Я пытаюсь определить наличие товара на Amazon. Почему этот код не работает?
from simplified_scrapy.request import req
from simplified_scrapy.simplified_doc import SimplifiedDoc
import requests
import re
from bs4 import BeautifulSoup
from collections import OrderedDict
from time import sleep
import time
from lxml import html
import json
def check(url):
headers = {'User-Agent': 'Mozilla/5.0 (Windows NT 10.0; Win64; x64) AppleWebKit/537.36 (KHTML, like Gecko) Chrome/58.0.3029.110 Safari/537.3'}
page = requests.get(url, headers = headers)
for i in range(20):
sleep(3)
doc = html.fromstring(page.content)
XPATH_AVAILABILITY = '//div[@id ="availability"]//text()'
RAw_AVAILABILITY = doc.xpath(XPATH_AVAILABILITY)

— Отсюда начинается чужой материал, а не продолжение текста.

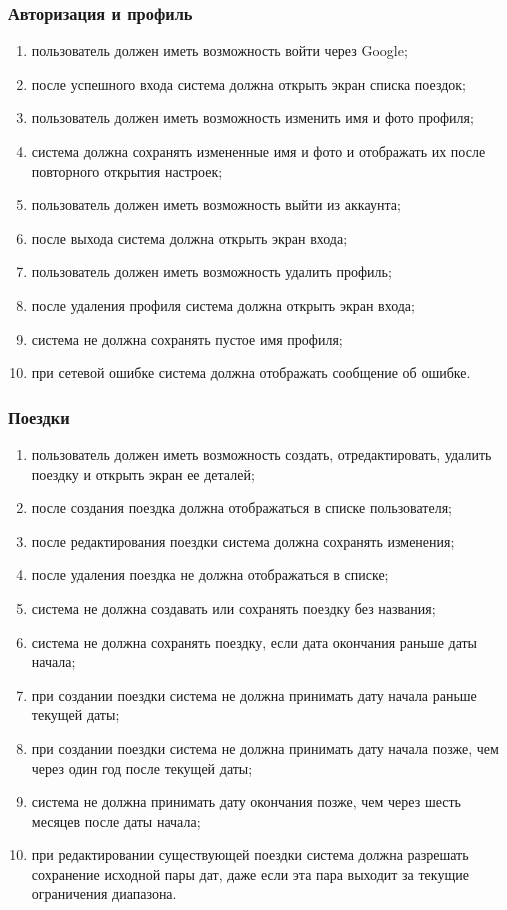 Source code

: \documentclass[12pt,a4paper]{article}
\begin{document}
\subsubsection{Авторизация и профиль}
\begin{enumerate}
  \item пользователь должен иметь возможность войти через Google;
  \item после успешного входа система должна открыть экран списка поездок;
  \item пользователь должен иметь возможность изменить имя и фото профиля;
  \item система должна сохранять измененные имя и фото и отображать их после повторного открытия настроек;
  \item пользователь должен иметь возможность выйти из аккаунта;
  \item после выхода система должна открыть экран входа;
  \item пользователь должен иметь возможность удалить профиль;
  \item после удаления профиля система должна открыть экран входа;
  \item система не должна сохранять пустое имя профиля;
  \item при сетевой ошибке система должна отображать сообщение об ошибке.
\end{enumerate}

\subsubsection{Поездки}
\begin{enumerate}
  \item пользователь должен иметь возможность создать, отредактировать, удалить поездку и открыть экран ее деталей;
  \item после создания поездка должна отображаться в списке пользователя;
  \item после редактирования поездки система должна сохранять изменения;
  \item после удаления поездка не должна отображаться в списке;
  \item система не должна создавать или сохранять поездку без названия;
  \item система не должна сохранять поездку, если дата окончания раньше даты начала;
  \item при создании поездки система не должна принимать дату начала раньше текущей даты;
  \item при создании поездки система не должна принимать дату начала позже, чем через один год после текущей даты;
  \item система не должна принимать дату окончания позже, чем через шесть месяцев после даты начала;
  \item при редактировании существующей поездки система должна разрешать сохранение исходной пары дат, даже если эта пара выходит за текущие ограничения диапазона.
\end{enumerate}
\end{document}
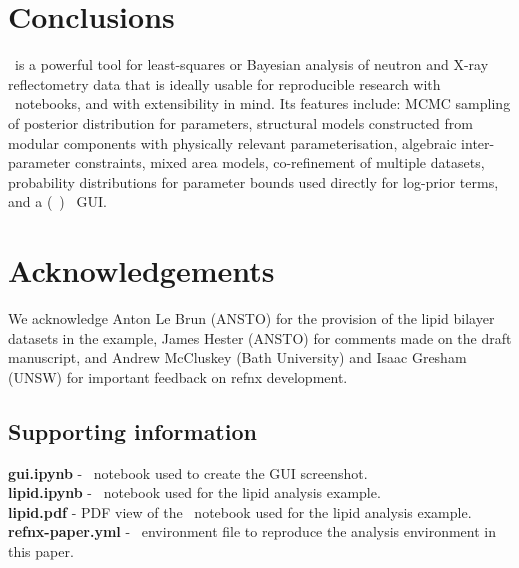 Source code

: \documentclass[12pt]{article}
\begin{document}
\section*{Conclusions}\label{conclusions}
\ is a powerful tool for least-squares or Bayesian analysis of neutron and X-ray reflectometry data that is ideally usable for reproducible research with \Jupyter\ notebooks, and with extensibility in mind. Its features include: MCMC sampling of posterior distribution for parameters, structural models constructed from modular components with physically relevant parameterisation, algebraic inter-parameter constraints, mixed area models, co-refinement of multiple datasets, probability distributions for parameter bounds used directly for log-prior terms, and a (\Jupyter\ ) \ipywidgets\ GUI.

\section*{Acknowledgements}
We acknowledge Anton Le Brun (ANSTO) for the provision of the lipid bilayer datasets in the example, James Hester (ANSTO) for comments made on the draft manuscript, and Andrew McCluskey (Bath University) and Isaac Gresham (UNSW) for important feedback on refnx development.

\subsection*{Supporting information}
\textbf{gui.ipynb} - \Jupyter\ notebook used to create the GUI screenshot.\\
\textbf{lipid.ipynb} - \Jupyter\ notebook used for the lipid analysis example.\\
\textbf{lipid.pdf} - PDF view of the \Jupyter\ notebook used for the lipid analysis example.\\
\textbf{refnx-paper.yml} - \conda\ environment file to reproduce the analysis environment in this paper.

{}

\end{document}

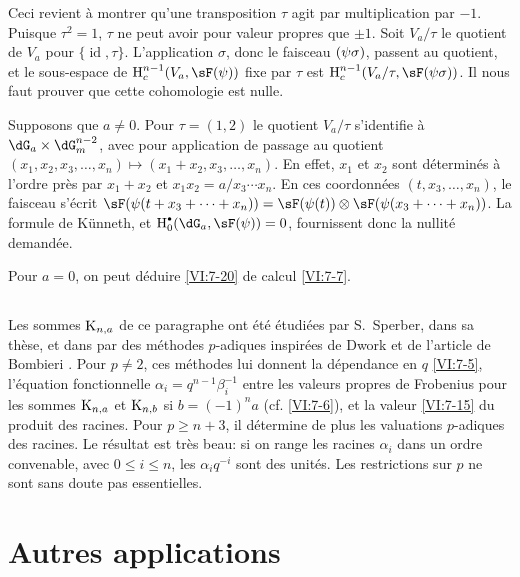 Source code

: Ceci revient à montrer qu'une transposition $\tau$ agit par multiplication 
par $-1$. Puisque $\tau^2=1$, $\tau$ ne peut avoir pour valeur propres que 
$\pm 1$. Soit $V_a/\tau$ le quotient de $V_a$ pour 
$\{\operatorname{id},\tau\}$. L'application $\sigma$, donc le faisceau 
$\sf(\psi\sigma)$, passent au quotient, et le sous-espace de 
$\h_c^{n-1}(V_a,\sF(\psi))$ fixe par 
$\tau$ est $\h_c^{n-1}(V_a/\tau,\sF(\psi\sigma))$. Il nous faut prouver que 
cette cohomologie est nulle. 

Supposons que $a\ne 0$. Pour $\tau=(1,2)$ le quotient $V_a/\tau$ s'identifie 
à $\dG_a\times \dG_m^{n-2}$, avec pour application de passage au quotient 
$(x_1,x_2,x_3,\dots,x_n)\mapsto (x_1+x_2,x_3,\dots,x_n)$. En effet, $x_1$ et 
$x_2$ sont déterminés à l'ordre près par $x_1+x_2$ et 
$x_1x_2 = a/x_3\dotsm x_n$. En ces coordonnées $(t,x_3,\dots,x_n)$, le 
faisceau s'écrit 
$\sF(\psi(t+x_3+\cdots + x_n)) = \sF(\psi(t))\otimes \sF(\psi(x_3+\cdots + x_n))$. 
La formule de K\"unneth, et $\h_0^\bullet(\dG_a,\sF(\psi)) = 0$, fournissent 
donc la nullité demandée. 

Pour $a=0$, on peut déduire \ref{VI:7-20} de calcul \ref{VI:7-7}. 





\subsection{}\label{VI:7-21}

Les sommes $\textnormal{K}_{n,a}$ de ce paragraphe ont été étudiées par 
S.\ Sperber, dans sa thèse, et dans \cite{sp77} par des méthodes 
$p$-adiques inspirées de Dwork et de l'article de Bombieri \cite{bo66}. 
Pour $p\ne 2$, ces méthodes lui donnent la dépendance en $q$ \ref{VI:7-5}, 
l'équation fonctionnelle $\alpha_i = q^{n-1} \beta_i^{-1}$ entre les 
valeurs propres de Frobenius pour les sommes $\textnormal{K}_{n,a}$ et 
$\textnormal{K}_{n,b}$ si $b=(-1)^n a$ (cf. \ref{VI:7-6}), et la valeur \ref{VI:7-15} 
du produit des racines. Pour $p\geqslant n+3$, il détermine de plus les 
valuations $p$-adiques des racines. Le résultat est très beau: si on range 
les racines $\alpha_i$ dans un ordre convenable, avec 
$0\leqslant i\leqslant n$, les $\alpha_i q^{-i}$ sont des unités. Les 
restrictions sur $p$ ne sont sans doute pas essentielles. 










\section{Autres applications}\label{VI:8}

AVAILABILITY = ''.join(RAw_AVAILABILITY).strip() if RAw_AVAILABILITY else None
return AVAILABILITY
file_name = raw_input("Enter file name: ")
filepath = "%s"%(file_name)
with open(filepath) as f:
listoflinks = [line.rstrip('\n') for line in f]
all_links = []
for i in listoflinks:
html = req.get(i)
doc = SimplifiedDoc(html)
amazon_links = doc.getElements('a')
amazon_links = amazon_links.containsOr(['https://www.amazon.com/','https://amzn.to/'],attr='href')
for a in amazon_links:
if a.href not in all_links:
all_links.append(a.href)
headers = {'User-Agent': 'Mozilla/5.0 (Windows NT 10.0; Win64; x64) AppleWebKit/537.36 (KHTML, like Gecko) Chrome/58.0.3029.110 Safari/537.3'}
for i in all_links:
print "LINK:"
print i
response = requests.get(i, headers=headers)
#soup = BeautifulSoup(html, "lxml")
soup = BeautifulSoup(response.content, features="lxml")
title = soup.select("#productTitle")[0].get_text().strip()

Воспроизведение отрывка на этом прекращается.